Group at Aeroplane display at 
the Aurora Driving Park
July 1910

On July 4th, the Wright's pilots planned a full three-hour program. Yet, the high winds kept them from going up; to the great disappointment to the 7,000 who had paid admission to the park and the estimated 10,000 outside of the park. The following day, the Wright organization released a statement, " With a steady gale blowing all day yesterday until nine o'clock at night, it would have been absolutely foolhardy and dangerous to the public to attempt an airship flight. The Wrights did promise to "deliver the goods" with two more good flights in Aurora even if they had to stay here for a week to do it. Luckily, any folks that had tickets for the days that they were unable to do their demonstrations, they could come another day during the holiday weekend as a "rain check". 

Since this was the 4th of July holiday, there were already 20,000 visitors in the city that came from every town and city within a radius of fifty miles. Not including the 30,000 of Aurora locals. Can you imagine having that many people in the Aurora area at the same time? Let alone for a 4th of July celebration and parade? Especially for that time period. Goes to show that Aurora was THE place to go to. According to the Beacon News from this time, Police Chief Michels and his corps of patrolmen had taken charge of the large crowd with no issues or bad situations. Remember too, the Downtown area had trolley cars, horses, motorcycles and cars going all about. Later that night everyone crowded near the New York Street bridge and the surrounding area to see the $1,000 (estimated to be around $25,000 in 2022) display of fireworks that fired off of the bridge. 

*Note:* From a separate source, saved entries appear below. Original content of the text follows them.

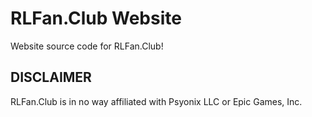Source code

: # RLFan.Club Website

Website source code for RLFan.Club!

## DISCLAIMER

RLFan.Club is in no way affiliated with Psyonix LLC or Epic Games, Inc.
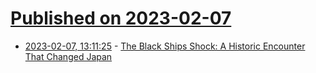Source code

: # [Published on 2023-02-07](index.md)

* [2023-02-07, 13:11:25](https://news.ycombinator.com/item?id=34692258) - [The Black Ships Shock: A Historic Encounter That Changed Japan](https://www.nippon.com/en/japan-topics/g02197/)
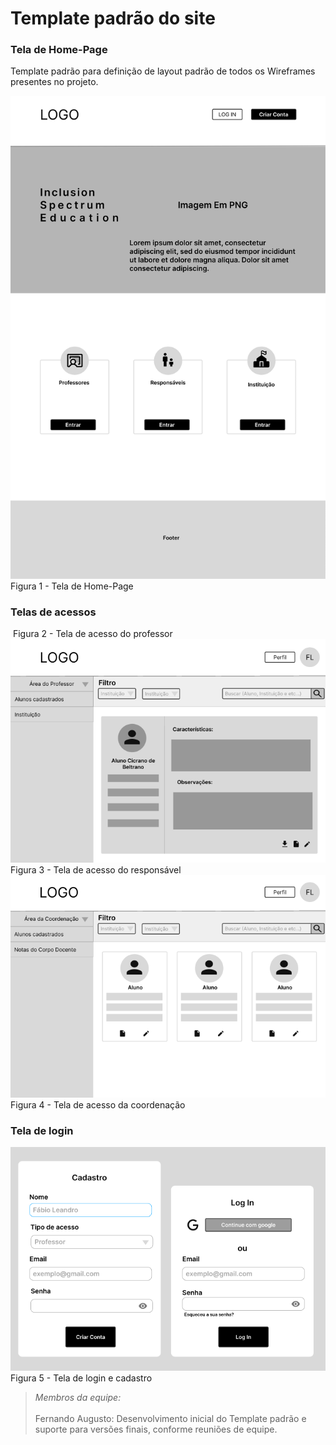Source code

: # Template padrão do site

### Tela de Home-Page

Template padrão para definição de layout padrão de todos os Wireframes presentes no projeto.

<img alt="" src="../src/imgs/homepage.png">
Figura 1 - Tela de Home-Page


### Telas de acessos

<img alt="" src="../src/imgs/a_professor">
Figura 2 - Tela de acesso do professor

<img alt="" src="../src/imgs/a_responsavel.png">
Figura 3 - Tela de acesso do responsável


<img alt="" src="../src/imgs/a_cordenacao.png">
Figura 4 - Tela de acesso da coordenação


### Tela de login
<img alt="" src="../src/imgs/login_e_cadastro.png">
Figura 5 - Tela de login e cadastro



> *Membros da equipe:*<br><br>
> Fernando Augusto: Desenvolvimento inicial do Template padrão e suporte para versões finais, conforme reuniões de equipe.<br>
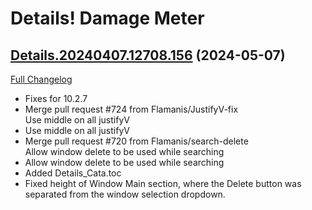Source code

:# Details! Damage Meter

## [Details.20240407.12708.156](https://github.com/Tercioo/Details-Damage-Meter/tree/Details.20240407.12708.156) (2024-05-07)
[Full Changelog](https://github.com/Tercioo/Details-Damage-Meter/compare/Details.20240505.12700.156...Details.20240407.12708.156) 

- Fixes for 10.2.7  
- Merge pull request #724 from Flamanis/JustifyV-fix  
    Use middle on all justifyV  
- Use middle on all justifyV  
- Merge pull request #720 from Flamanis/search-delete  
    Allow window delete to be used while searching  
- Allow window delete to be used while searching  
- Added Details\_Cata.toc  
- Fixed height of Window Main section, where the Delete button was separated from the window selection dropdown.  

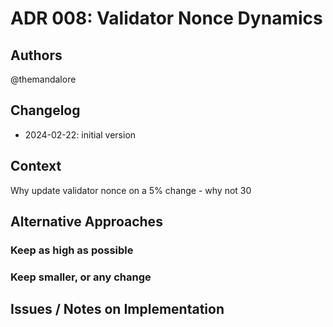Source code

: # ADR 008: Validator Nonce Dynamics

## Authors

@themandalore

## Changelog

- 2024-02-22: initial version

## Context

Why update validator nonce on a 5% change - why not 30


## Alternative Approaches

### Keep as high as possible

### Keep smaller, or any change


## Issues / Notes on Implementation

Local Aurora Weather July 2, 1910
Aurora Beacon News

F.H. Russell, Wright Bros. Manager

Statement by F.H. Russel, Manager
Beacon News July 5 1910

On July 5th, stormy weather prevailed and prevented any flights until later in the day. In some articles it is noted that "Frederick Welsh" was completing the short flight. I was a bit confused at first with his name. I looked up Wright Brothers pilots and couldn't find his name but found two separate and notable aviators, Frederick H. Hennessy and Arthur L. Welsh, who were of significant renown at the time and I thought that their names might have been mistakenly combined in an era in which information might not have been so readily available. With all of the old newspapers that I research through, this does happen every now and then. So I had reached out to the Aurora Public Library to double check and come to find out, the article was correct. Frederick Welsh was an amateur pilot from Washington State. He grew up on a farm and wanted to go out and do exciting things. He found his way to the Wright Brothers and was able to help demonstrate their invention. This is why it is always best to check and double check and then triple check the information if you think the information might be incorrect. I would have been extremely incorrect with my first thought. Huge thanks to Christopher Biersdorf at the Aurora Public Library for his help! Unfortunately, I could not locate a photo of Frederick Welsh but found photos of the other two pilots to note for this article.

Arthur L. Welsh
Library of Congress Photo

Frederick H. Hennessy
Library of Congress Photo

Postcard Image from the
Aurora Historical Society
"Wright Bros sent for this film taken by
Chas Berkland. "He stood on a fence
 and trained his chasers" says Donor..
His Niece Marion Cross Thompson,
formerly of Aurora. Now from Tallahassee, Fla"
Wright Bros Flight July 2, 1910

Poster Advertising Auroras 4th of July Homecoming
Photo by Aurora Historical Society

So now, back to the story, on July 7th, the weather was finally cooperating for everyone. About 6,000 people came out to the Driving Park to witness this crazy contraption "fly". Little did they know that they were witnessing history being made. 

Orville Wright 1905
Orville Wright was here in Aurora with his team making sure that the pilot and the aeroplane were in tip top shape to make the demonstration. The pilot, Frederick Welsh, was able to reach an altitude of 512 feet and stayed airborne for an hour, which brought much amazement to the crowd.

Orville Wright and W.S. Brookins at the Aurora Driving Park
Beacon News July 2, 1910

Where was the Driving Park??

So you might be wondering, "Where was the Aurora Driving Park"? So glad you asked!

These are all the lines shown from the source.